Records START
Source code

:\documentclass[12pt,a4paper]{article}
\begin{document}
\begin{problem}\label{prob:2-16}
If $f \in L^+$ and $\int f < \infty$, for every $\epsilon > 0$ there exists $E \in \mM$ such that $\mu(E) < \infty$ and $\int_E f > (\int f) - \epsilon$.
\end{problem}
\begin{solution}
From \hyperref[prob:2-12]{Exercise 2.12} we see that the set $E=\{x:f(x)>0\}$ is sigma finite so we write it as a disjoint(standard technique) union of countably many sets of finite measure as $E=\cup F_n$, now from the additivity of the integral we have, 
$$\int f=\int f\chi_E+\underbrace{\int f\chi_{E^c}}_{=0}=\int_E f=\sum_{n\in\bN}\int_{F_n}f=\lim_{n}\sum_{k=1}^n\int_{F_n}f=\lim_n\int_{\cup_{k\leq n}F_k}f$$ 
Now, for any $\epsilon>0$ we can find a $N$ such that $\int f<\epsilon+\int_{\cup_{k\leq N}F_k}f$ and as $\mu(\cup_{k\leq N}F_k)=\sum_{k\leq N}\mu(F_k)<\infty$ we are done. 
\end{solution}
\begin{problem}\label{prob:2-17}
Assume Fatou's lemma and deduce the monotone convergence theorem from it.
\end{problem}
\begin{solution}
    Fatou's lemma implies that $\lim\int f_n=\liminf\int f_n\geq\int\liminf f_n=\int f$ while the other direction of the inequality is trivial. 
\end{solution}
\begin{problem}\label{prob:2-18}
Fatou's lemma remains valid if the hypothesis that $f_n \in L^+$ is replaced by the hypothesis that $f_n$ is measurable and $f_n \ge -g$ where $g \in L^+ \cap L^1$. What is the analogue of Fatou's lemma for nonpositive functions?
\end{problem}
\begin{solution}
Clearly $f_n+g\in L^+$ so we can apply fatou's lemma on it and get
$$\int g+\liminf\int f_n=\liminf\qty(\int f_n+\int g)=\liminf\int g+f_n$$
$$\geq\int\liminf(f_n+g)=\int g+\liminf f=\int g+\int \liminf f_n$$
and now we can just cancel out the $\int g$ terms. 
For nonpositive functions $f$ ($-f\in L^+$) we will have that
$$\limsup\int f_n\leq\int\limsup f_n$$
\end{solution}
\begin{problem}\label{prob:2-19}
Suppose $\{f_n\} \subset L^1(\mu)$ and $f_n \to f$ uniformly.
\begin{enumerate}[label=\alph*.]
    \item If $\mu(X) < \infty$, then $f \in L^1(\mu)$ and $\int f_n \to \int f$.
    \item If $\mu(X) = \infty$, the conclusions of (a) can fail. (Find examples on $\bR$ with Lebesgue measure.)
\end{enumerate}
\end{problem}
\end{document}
Records END
Required work
Your reply should be nothing but the lines from the one containing "and $f_n \to f$ uniformly." through the last line above, copied exactly; please include both ends.

Result of the task
Suppose $\{f_n\} \subset L^1(\mu)$ and $f_n \to f$ uniformly.
\begin{enumerate}[label=\alph*.]
    \item If $\mu(X) < \infty$, then $f \in L^1(\mu)$ and $\int f_n \to \int f$.
    \item If $\mu(X) = \infty$, the conclusions of (a) can fail. (Find examples on $\bR$ with Lebesgue measure.)
\end{enumerate}
\end{problem}
\end{document}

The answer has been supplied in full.